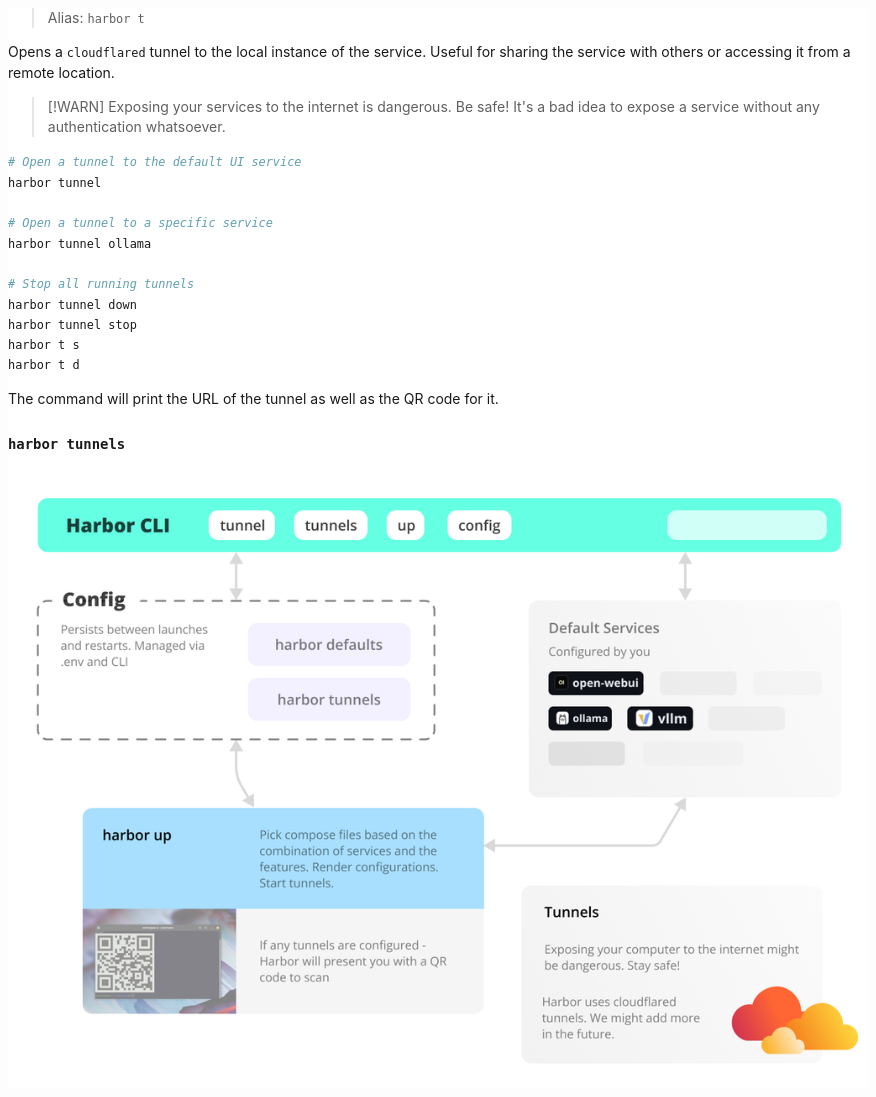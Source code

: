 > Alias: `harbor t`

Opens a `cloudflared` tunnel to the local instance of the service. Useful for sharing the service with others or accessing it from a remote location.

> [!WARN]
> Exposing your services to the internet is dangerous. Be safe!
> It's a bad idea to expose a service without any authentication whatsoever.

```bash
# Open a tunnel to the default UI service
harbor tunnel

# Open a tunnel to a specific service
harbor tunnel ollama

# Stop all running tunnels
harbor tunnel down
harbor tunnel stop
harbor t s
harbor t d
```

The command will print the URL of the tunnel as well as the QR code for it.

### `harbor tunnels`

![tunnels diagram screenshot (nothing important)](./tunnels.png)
==
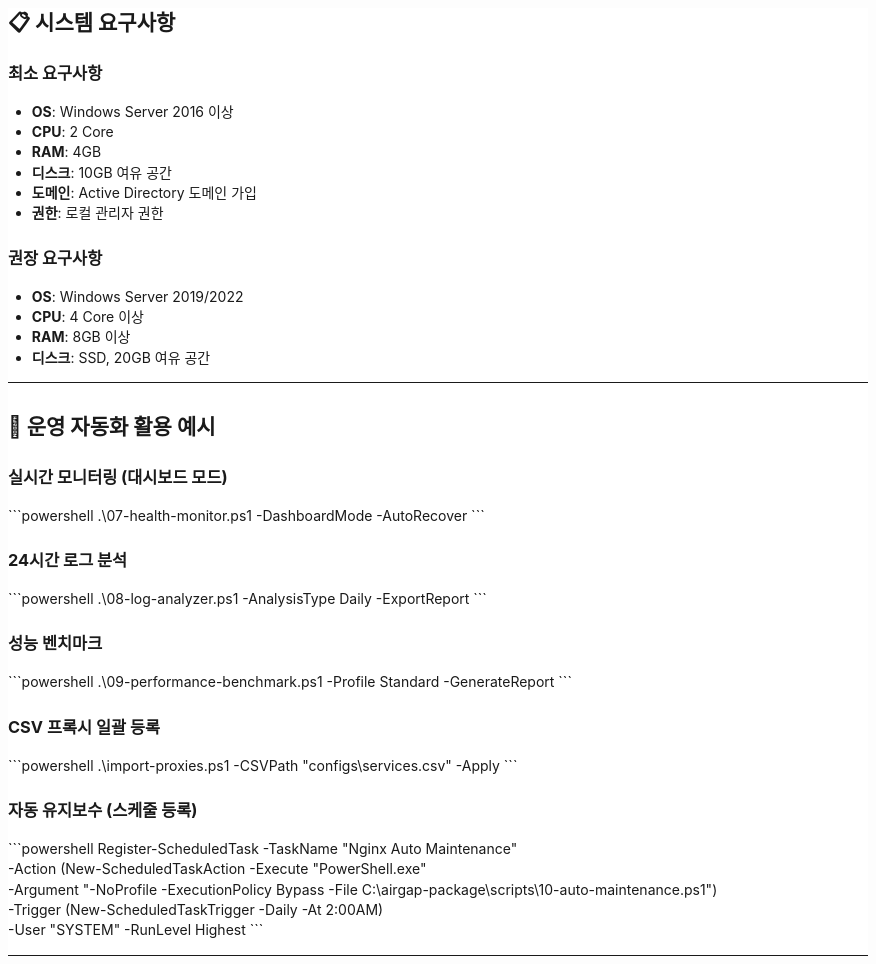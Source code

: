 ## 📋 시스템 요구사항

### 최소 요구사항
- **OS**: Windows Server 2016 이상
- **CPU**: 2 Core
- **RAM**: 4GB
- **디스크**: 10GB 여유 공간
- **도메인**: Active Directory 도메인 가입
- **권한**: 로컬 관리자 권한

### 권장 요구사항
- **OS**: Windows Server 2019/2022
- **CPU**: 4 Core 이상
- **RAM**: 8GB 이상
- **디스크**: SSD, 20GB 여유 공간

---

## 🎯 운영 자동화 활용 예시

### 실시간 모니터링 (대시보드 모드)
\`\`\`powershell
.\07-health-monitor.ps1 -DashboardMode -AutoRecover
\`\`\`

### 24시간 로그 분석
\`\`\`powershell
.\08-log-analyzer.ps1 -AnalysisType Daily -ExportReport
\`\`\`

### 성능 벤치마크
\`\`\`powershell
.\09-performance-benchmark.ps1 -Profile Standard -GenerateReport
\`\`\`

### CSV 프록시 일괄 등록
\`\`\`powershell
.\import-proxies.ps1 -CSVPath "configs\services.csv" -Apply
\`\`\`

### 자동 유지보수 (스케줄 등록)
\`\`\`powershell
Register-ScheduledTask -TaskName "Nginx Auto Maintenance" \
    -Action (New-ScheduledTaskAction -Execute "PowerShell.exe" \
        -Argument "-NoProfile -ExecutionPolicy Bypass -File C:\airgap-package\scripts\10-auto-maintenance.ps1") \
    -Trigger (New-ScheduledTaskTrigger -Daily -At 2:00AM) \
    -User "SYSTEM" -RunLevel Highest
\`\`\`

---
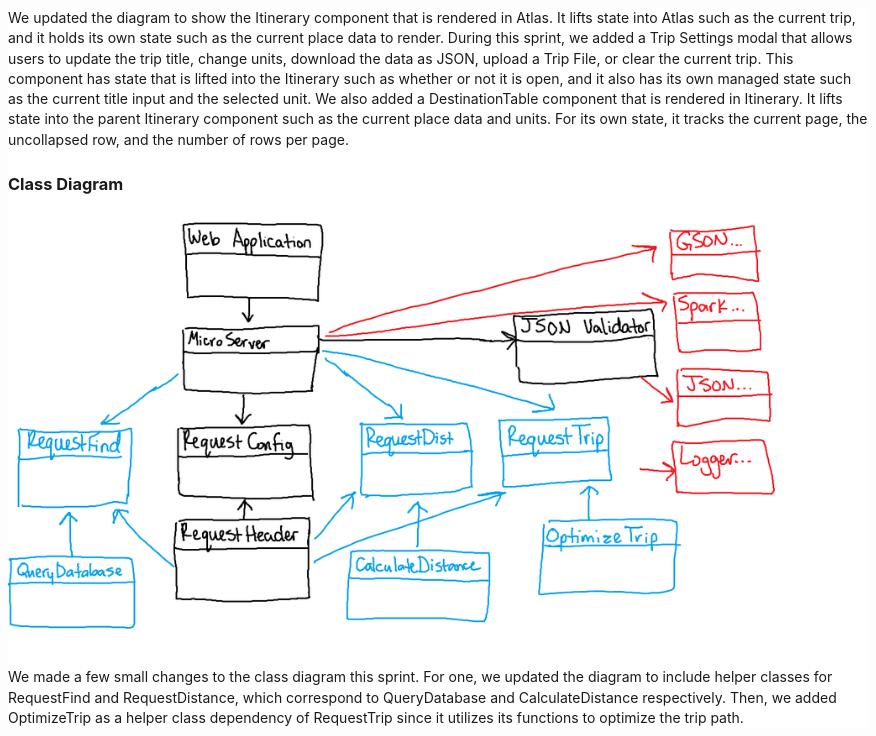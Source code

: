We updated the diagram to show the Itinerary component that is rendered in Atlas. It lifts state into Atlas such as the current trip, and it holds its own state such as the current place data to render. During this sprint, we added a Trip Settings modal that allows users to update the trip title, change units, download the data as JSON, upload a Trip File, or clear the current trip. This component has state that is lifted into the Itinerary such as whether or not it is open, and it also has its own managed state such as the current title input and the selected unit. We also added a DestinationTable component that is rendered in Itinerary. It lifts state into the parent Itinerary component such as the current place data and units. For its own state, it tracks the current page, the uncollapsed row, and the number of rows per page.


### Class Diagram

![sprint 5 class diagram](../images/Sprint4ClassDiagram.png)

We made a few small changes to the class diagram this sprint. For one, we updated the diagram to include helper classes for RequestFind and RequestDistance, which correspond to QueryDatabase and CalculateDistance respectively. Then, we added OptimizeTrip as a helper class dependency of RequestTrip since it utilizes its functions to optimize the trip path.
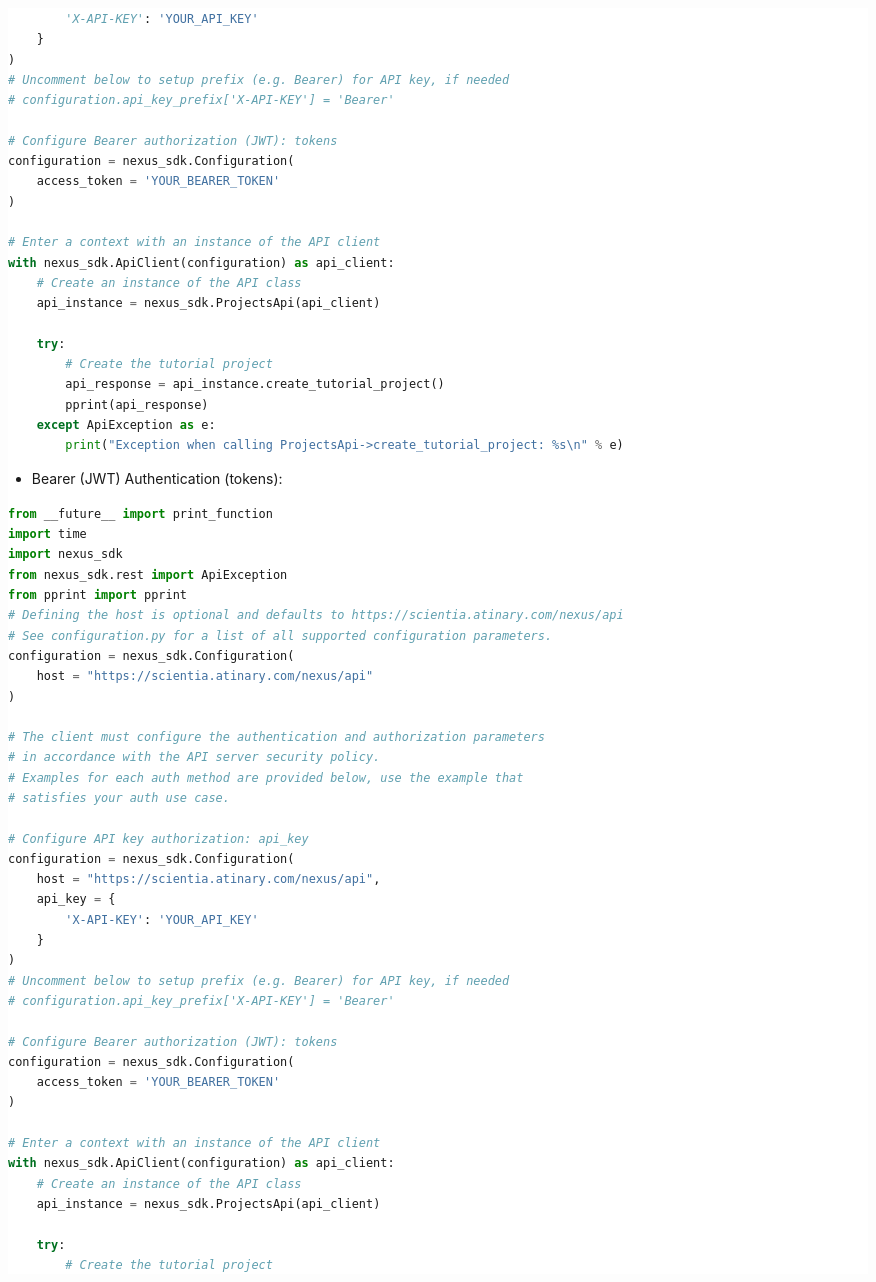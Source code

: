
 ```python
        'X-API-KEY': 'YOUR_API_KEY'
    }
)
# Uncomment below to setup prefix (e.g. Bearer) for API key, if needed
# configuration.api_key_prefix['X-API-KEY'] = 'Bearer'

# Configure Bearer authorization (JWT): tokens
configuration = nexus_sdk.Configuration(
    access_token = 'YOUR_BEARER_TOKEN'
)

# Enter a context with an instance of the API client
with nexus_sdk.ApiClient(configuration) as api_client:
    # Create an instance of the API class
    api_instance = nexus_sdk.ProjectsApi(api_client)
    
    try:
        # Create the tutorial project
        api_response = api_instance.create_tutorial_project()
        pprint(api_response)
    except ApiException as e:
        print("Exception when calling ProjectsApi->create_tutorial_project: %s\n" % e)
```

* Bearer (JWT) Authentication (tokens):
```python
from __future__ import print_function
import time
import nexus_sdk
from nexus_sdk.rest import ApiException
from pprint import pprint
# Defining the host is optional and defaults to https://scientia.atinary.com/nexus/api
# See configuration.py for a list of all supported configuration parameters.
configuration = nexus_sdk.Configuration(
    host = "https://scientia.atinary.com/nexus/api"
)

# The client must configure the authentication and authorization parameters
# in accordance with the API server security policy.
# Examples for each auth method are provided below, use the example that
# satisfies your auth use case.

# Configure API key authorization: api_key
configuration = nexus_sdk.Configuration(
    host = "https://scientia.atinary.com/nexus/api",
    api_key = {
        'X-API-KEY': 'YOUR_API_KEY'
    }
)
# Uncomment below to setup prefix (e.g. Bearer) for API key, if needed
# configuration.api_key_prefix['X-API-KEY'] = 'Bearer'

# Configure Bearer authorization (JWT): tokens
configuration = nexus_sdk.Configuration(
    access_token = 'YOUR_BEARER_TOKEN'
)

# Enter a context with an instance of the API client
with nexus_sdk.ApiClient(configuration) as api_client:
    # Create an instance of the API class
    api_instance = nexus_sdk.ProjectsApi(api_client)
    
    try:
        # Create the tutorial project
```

* **HOW TO COMPLETE THIS TASK**: Collect the complete line wherever the string "Daily" appears in the records.

* **WORKED SOLUTION**:
.\08-log-analyzer.ps1 -AnalysisType Daily -ExportReport
    -Trigger (New-ScheduledTaskTrigger -Daily -At 2:00AM) \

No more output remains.